I think the smart thing to do is get rid of this car and buy something else. If you own the car outright, you can sell it on Craigslist as a “mechanic special” or trade it in to a dealer. If you are still making payments, you are going to have to trade it in and roll whatever negative equity exists into the new loan.
Around here, $3600 could buy an excellent used car with relatively low miles, and no rust or body damage.
With out seeing the vehicle but just going by the list of problems I say it is replacement time . Even if the future problems are minor you are going dislike this thing as long as you have it.
Doesn’t your second sentence contradict your first? The worst possible case is a broken car you can’t afford to fix that you are still making payments on.
I’m skeptical of all these problems the dealer says you have. For that money, get one or two more opinions. This assumes you changed to oil before the oil life monitor got to zero.
Just to clarify, by cam cover do you mean timing chain cover or camshaft cover? Neither one would cause a camshaft or rocker arm to go bad. You mention cam cover being replaced and now there is an alleged cam problem so the questions do arise.
The codes you provide are related to a random misfire and MAP/MAF codes which can be a far cry from engine destruction.
I’ve had some thought on this one and I have to wonder if you have been yanked around a bit on this car and are still being yanked around. This seems like a lot of serious issues for a 2014 with only 57k miles on it. The one exception might be if you bought it new and absolutely whaled it into the pavement on a daily basis.
And they want 3600 dollars to go on a fishing expedition? I don’t think so. And “test” the head? I don’t know their definition of that.
There is no way on Earth that it should cost anyone that kind of money to discover anything.
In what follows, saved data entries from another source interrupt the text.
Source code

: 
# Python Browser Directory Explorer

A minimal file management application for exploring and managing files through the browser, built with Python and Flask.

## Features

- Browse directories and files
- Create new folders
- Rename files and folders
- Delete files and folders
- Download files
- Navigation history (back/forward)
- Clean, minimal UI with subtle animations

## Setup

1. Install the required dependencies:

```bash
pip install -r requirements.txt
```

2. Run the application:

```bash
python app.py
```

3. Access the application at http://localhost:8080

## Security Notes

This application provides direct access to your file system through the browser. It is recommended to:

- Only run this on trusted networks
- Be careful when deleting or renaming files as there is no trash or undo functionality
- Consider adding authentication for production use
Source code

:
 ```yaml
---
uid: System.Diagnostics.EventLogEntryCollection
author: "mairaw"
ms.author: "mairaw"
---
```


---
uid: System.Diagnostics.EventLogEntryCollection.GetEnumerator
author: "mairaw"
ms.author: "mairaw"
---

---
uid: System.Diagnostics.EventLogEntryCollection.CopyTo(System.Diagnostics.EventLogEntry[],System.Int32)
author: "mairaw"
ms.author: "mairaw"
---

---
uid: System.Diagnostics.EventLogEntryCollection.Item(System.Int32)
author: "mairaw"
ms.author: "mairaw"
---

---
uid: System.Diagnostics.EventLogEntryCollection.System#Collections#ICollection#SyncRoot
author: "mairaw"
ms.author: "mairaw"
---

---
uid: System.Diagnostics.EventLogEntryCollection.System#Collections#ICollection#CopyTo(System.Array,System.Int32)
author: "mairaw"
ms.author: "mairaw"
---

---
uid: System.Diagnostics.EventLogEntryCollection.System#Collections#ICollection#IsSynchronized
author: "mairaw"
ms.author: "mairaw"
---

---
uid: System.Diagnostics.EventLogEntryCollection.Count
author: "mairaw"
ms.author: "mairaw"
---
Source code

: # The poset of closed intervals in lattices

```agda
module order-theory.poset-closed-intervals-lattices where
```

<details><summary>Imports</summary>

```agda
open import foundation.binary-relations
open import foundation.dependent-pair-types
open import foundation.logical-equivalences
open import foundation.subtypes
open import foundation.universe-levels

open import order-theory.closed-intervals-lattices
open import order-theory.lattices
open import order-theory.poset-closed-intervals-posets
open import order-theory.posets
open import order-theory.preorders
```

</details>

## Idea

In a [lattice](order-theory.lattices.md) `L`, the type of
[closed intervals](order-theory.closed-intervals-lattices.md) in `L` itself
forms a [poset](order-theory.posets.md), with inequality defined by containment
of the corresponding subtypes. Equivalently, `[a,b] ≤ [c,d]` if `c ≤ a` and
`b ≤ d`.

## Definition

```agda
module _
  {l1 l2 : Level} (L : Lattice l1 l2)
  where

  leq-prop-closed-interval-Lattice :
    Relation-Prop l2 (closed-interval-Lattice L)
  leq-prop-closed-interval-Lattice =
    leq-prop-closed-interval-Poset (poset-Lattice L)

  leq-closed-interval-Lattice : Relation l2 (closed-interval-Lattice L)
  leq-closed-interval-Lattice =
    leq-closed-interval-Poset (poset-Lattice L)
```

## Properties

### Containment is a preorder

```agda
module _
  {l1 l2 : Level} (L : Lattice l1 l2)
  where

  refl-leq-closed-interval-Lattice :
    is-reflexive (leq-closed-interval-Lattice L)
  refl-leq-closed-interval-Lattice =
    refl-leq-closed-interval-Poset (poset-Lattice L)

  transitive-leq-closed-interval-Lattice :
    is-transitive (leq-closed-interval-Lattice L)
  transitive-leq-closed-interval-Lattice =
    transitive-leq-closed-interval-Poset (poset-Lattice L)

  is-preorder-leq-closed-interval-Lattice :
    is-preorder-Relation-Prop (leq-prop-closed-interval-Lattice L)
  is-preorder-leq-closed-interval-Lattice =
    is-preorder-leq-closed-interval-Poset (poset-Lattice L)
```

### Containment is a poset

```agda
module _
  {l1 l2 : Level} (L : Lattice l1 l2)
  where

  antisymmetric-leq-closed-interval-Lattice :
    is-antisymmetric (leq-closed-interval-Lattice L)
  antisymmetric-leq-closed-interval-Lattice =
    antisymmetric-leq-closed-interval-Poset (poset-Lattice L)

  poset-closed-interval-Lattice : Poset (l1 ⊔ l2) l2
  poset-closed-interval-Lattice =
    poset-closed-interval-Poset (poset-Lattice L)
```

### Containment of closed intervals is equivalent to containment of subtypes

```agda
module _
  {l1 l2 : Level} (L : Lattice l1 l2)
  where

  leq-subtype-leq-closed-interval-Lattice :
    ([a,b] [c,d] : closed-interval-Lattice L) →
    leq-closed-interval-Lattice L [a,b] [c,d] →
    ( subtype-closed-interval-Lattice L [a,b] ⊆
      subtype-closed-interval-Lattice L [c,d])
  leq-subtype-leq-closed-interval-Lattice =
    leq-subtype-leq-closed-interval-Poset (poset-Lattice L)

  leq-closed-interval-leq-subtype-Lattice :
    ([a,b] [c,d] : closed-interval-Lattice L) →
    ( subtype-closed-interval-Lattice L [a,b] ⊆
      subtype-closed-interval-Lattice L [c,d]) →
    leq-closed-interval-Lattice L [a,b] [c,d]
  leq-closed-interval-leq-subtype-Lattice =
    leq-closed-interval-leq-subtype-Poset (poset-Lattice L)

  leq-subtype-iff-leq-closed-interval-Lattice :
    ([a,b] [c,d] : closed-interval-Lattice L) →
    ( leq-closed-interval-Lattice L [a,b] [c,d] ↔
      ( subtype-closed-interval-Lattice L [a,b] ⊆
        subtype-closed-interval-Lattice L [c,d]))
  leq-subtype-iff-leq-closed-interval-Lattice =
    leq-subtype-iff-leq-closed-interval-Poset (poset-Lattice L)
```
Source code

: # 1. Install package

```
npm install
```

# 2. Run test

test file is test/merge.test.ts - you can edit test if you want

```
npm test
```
Sorry I can’t be of more help here without hands on but something kind of stinks about all of this.
There is no contradiction. Whether or not a large amount of money is owed for a car does not change the analysis of whether or not it is worth spending X amount of dollars to repair that car. Of course a person who lacks the means to pay for the repairs is going to be stuck, even if the car was clearly worth fixing. Similarly, even a person who owns the car outright should cut their losses and sell/junk it if it’s clearly not worth fixing.
Let us consider the situation which many people found themselves in 8-10 years ago with Chrysler vehicles equipped with the 2.7L engine. Some people owned these cars outright and made the decision to have the engine replaced (if they could afford it) or to junk the car instead. Others owed huge loan debts on these cars, and when the engine failed were forced to default on the debt and handle the consequences of a large defaulted debt later on (collections, lawsuits, bankruptcy, etc).
Regardless of any debt which may or may not have been owed, a smart person would have cut their losses and junked the car, because replacing a failed engine of a defective design with another used, new, or rebuilt engine of the same defective design is not a good economic decision. It only makes sense to do such a thing if someone else is paying, such as the manufacturer or an extended warranty.
Yes it does. You can’t make these decisions in a financial vacuum. If you are going to default on a car loan it matters a lot and as such should be considered in the decison.
You cannot predict that the exact same failure will occur. Even if you can, you have the option of fixing and selling the car or walking away and taking the loss. If it is financed, you risk destroying your credit if you walk away. If you own it outright, you can walk away with a loss but no other effect. Your example was that exact situation.
You make your decisions your way, and I’ll make them my way. And I’ll advise accordingly if asked.